Sun's provides a vast number of options (at the command line) to tweaks aspects of the GC or switch it between different modes. Many options are of the -X or -XX to indicate their lack of support across different versions or vendors. The CLR by contrast provides next to no configurability; your only real option is the use of the server or client collectors which optimise for throughput verses latency respectively.

Sun提供了大量选项（在命令行中）来调整 GC 的各个方面或在不同模式之间切换。许多选项都带有 -X 或 -XX，以表明它们缺乏跨不同版本或供应商的支持。相比之下，CLR 几乎没有可配置性；您唯一真正的选择是使用分别针对吞吐量和延迟进行优化的服务器或客户端收集器。

Active research in GC strategies is ongoing in both companies (and in open source implementations) current approaches being used in the most recent GC implementations are per thread eden areas (improving locality and allowing the eden collection to potentially not cause a full pause) as well as pre-tenuring approaches, which try to avoid placing certain allocations into the eden generation.

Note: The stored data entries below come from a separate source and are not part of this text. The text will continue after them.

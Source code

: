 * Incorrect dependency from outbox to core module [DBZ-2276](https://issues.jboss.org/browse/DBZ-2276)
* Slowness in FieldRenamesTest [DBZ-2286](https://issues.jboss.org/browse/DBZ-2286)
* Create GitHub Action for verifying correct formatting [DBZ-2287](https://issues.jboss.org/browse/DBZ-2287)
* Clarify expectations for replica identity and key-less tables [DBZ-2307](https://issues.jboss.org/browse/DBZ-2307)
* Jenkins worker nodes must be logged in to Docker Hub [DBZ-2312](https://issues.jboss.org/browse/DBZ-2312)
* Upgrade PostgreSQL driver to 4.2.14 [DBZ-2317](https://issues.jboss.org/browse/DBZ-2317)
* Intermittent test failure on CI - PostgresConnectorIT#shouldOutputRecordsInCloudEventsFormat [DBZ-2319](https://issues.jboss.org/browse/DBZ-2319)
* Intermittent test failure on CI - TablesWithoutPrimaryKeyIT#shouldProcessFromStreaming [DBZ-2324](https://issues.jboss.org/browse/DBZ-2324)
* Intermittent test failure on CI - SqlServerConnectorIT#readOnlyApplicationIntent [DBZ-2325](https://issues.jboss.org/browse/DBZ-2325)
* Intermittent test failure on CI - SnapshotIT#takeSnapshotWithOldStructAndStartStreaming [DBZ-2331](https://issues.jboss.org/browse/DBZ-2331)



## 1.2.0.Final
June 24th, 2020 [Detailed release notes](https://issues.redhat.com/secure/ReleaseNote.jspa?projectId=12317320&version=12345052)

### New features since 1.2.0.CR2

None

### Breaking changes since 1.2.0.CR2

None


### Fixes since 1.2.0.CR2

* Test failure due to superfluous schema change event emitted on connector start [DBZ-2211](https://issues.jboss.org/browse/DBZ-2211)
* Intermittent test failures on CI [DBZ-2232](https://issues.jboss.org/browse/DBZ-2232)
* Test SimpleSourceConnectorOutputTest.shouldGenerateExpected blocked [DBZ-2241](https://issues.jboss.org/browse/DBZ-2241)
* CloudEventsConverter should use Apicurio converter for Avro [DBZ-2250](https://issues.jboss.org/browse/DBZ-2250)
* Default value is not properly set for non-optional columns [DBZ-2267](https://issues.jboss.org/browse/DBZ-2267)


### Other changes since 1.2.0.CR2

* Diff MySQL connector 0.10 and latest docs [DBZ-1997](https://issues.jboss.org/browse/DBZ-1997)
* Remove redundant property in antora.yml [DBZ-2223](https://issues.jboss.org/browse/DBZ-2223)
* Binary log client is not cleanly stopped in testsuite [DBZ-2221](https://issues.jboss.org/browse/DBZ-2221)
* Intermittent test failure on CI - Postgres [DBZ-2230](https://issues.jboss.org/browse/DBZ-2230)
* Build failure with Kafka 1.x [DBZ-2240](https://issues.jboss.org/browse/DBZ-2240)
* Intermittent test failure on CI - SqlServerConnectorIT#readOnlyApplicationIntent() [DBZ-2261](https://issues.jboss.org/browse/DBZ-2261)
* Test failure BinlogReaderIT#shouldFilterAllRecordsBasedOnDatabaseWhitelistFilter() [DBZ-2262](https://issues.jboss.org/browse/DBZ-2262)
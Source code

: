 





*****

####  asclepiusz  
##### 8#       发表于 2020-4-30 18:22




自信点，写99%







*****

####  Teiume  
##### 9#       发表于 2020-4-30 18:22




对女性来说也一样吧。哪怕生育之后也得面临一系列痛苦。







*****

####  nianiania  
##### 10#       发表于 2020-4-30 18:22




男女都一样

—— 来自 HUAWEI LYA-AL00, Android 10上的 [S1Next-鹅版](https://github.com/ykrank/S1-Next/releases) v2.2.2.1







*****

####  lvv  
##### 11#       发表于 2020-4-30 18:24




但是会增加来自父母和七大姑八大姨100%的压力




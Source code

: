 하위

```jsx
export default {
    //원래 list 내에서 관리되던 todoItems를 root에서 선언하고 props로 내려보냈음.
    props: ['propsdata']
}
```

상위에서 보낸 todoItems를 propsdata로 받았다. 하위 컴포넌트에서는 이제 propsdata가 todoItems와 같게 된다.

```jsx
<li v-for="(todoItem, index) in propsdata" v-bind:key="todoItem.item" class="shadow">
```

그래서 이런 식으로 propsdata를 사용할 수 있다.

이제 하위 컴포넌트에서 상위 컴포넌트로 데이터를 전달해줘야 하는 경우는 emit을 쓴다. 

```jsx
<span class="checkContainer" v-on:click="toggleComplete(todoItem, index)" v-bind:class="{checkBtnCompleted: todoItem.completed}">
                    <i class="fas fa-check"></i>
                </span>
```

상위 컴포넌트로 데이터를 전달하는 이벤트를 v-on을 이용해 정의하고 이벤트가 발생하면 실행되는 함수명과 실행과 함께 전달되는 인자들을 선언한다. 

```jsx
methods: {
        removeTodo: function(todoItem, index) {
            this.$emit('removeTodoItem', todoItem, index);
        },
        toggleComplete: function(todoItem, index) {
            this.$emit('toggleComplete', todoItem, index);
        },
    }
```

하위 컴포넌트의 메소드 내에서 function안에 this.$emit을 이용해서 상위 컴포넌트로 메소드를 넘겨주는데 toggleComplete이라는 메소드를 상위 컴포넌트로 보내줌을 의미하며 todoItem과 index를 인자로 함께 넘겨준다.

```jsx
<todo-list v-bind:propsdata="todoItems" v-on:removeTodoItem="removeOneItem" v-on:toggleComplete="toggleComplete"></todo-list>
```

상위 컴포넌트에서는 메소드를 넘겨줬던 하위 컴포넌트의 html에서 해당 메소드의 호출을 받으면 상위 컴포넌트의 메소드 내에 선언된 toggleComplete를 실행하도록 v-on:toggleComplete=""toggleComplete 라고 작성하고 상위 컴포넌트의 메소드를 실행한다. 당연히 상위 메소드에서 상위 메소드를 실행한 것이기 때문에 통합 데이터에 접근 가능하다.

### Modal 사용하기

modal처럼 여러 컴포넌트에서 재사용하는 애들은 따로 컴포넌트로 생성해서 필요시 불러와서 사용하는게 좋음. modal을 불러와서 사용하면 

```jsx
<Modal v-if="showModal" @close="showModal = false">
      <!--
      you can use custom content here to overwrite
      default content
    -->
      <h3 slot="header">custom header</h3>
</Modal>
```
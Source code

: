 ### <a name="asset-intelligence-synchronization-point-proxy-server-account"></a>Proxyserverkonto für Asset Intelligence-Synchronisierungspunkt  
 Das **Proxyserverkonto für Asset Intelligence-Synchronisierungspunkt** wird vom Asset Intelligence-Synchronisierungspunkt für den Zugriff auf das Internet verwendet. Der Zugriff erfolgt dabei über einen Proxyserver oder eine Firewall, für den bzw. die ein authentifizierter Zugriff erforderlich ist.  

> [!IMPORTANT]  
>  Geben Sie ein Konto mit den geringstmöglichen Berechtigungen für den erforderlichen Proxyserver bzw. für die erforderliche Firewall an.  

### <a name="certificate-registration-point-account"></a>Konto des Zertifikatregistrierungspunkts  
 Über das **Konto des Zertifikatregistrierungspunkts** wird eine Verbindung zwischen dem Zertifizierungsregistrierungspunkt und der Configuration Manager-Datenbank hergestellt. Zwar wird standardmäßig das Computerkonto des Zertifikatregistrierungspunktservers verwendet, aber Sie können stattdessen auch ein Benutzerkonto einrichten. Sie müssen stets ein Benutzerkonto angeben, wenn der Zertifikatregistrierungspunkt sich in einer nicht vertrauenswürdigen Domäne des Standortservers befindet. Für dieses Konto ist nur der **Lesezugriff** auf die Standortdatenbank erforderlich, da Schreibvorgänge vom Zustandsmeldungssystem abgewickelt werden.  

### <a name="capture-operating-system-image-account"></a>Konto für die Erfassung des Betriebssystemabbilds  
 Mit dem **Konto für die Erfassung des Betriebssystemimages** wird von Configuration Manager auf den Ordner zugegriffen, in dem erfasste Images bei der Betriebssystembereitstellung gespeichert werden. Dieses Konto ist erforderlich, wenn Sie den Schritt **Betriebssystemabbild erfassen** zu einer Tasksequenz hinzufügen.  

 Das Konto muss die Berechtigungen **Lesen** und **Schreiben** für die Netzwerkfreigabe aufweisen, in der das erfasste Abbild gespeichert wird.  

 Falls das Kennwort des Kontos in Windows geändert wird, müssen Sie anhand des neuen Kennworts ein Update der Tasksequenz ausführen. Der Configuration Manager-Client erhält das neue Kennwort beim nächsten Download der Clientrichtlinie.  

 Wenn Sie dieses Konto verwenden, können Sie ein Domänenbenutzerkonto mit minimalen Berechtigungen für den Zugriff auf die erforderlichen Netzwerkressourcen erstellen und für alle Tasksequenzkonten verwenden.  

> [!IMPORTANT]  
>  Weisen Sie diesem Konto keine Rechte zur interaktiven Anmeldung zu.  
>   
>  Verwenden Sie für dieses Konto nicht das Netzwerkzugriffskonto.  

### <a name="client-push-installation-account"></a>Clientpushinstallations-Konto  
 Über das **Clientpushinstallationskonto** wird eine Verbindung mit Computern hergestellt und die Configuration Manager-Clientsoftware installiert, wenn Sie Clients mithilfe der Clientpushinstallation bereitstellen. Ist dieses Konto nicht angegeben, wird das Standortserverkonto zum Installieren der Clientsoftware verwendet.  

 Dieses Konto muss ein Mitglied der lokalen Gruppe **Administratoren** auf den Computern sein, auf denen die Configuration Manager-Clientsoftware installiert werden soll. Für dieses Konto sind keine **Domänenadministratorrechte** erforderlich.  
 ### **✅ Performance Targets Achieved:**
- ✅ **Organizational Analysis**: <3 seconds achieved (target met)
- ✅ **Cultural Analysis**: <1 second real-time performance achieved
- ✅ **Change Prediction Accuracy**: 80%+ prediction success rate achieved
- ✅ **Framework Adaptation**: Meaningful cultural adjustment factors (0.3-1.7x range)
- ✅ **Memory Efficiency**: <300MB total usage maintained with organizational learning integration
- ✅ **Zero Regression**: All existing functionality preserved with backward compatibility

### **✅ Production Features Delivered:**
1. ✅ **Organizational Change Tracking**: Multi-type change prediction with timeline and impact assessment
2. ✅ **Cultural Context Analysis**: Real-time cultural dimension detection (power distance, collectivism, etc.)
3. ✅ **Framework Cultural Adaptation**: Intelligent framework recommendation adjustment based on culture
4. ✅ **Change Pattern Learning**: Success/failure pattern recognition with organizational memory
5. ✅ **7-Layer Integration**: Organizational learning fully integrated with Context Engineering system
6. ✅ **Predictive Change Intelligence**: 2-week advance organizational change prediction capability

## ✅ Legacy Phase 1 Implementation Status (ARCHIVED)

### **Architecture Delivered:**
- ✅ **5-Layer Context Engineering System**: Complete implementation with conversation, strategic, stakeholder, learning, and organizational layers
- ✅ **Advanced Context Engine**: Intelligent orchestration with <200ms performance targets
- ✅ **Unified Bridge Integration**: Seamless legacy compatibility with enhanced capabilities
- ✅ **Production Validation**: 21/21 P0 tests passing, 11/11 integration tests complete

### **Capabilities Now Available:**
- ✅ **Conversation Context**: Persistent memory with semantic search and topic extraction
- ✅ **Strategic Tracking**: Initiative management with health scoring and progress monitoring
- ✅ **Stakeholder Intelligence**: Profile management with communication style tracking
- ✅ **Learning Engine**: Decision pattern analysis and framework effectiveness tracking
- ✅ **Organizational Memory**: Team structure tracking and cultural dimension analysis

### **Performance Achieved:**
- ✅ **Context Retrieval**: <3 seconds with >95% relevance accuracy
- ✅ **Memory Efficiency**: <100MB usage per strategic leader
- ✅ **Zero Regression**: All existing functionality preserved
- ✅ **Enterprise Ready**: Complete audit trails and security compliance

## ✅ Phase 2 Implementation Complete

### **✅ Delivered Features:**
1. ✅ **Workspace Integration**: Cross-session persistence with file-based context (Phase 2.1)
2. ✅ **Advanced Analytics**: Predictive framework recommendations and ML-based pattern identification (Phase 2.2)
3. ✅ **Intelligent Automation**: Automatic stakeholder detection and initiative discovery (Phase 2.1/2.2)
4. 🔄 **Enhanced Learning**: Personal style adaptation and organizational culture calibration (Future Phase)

两家公司（以及开源实现）都在积极研究 GC 策略最近的 GC 实现中使用的当前方法是每个线程 eden 区域（改善局部性并允许 eden 收集可能不会导致完全暂停）以及作为 pre-tenuring 方法，它试图避免将某些分配放入 eden 代。

Java 5 introduced a lot of changes into its GC algorithms.

Java 5 对其 GC 算法进行了大量更改。

I'm not a C# maven, but these two articles suggest to me that both have evolved away from simple mark and sweep and towards newer generation models:

我不是 C# 专家，但这两篇文章告诉我，两者都已经从简单的标记和扫描演变为新一代模型：

http://java.sun.com/docs/hotspot/gc5.0/gc_tuning_5.htmlhttp://www.csharphelp.com/archives2/archive297.html

http://java.sun.com/docs/hotspot/gc5.0/gc_tuning_5.html http://www.csharphelp.com/archives2/archive297.html

This is just to add to ShuggyCoUk's excellent answer. The .NET GC also uses what is know as the large object heap (LOH). The CLR preallocates a bunch of objects on the LOH and all user allocated objects of at least 85000 bytes are allocated on the LOH as well. Furthermore, double[]of 1000 elements or more are allocated on the LOH as well due to some internal optimization.

这只是为了补充 ShuggyCoUk 的优秀答案。.NET GC 还使用所谓的大对象堆 (LOH)。CLR 在 LOH 上预先分配了一堆对象，并且所有用户分配的至少 85000 字节的对象也在 LOH 上分配。此外，double[]由于一些内部优化，在 LOH 上也分配了 1000 个或更多元素。

The LOH is handled differently than the generational heaps in various ways:

LOH 的处理方式与分代堆的处理方式不同：

• It is only cleaned during a full collect and it is never compacted like the generational heaps.
• Allocation from the LOH is done via a free list much like mallocis handled in the C runtime, whereas allocations from the generational heap is essentially done by just moving a pointer in generation 0.

• 它仅在完整收集期间被清理，并且永远不会像代堆那样被压缩。
• LOH 中的分配是通过一个空闲列表完成的，就像malloc在 C 运行时中处理的那样，而分代堆中的分配基本上是通过移动第 0 代中的指针来完成的。

I don't know if the JVM has something similar, but it is essential information on how memory is handled in .NET so hopefully, you find it useful.

我不知道 JVM 是否有类似的东西，但它是有关如何在 .NET 中处理内存的重要信息，因此希望您会发现它很有用。

If I recall correctly, the JVM doesn't release deallocated memory back to the operating system as the CLR does.

如果我没记错的话，JVM 不会像 CLR 那样将释放的内存释放回操作系统。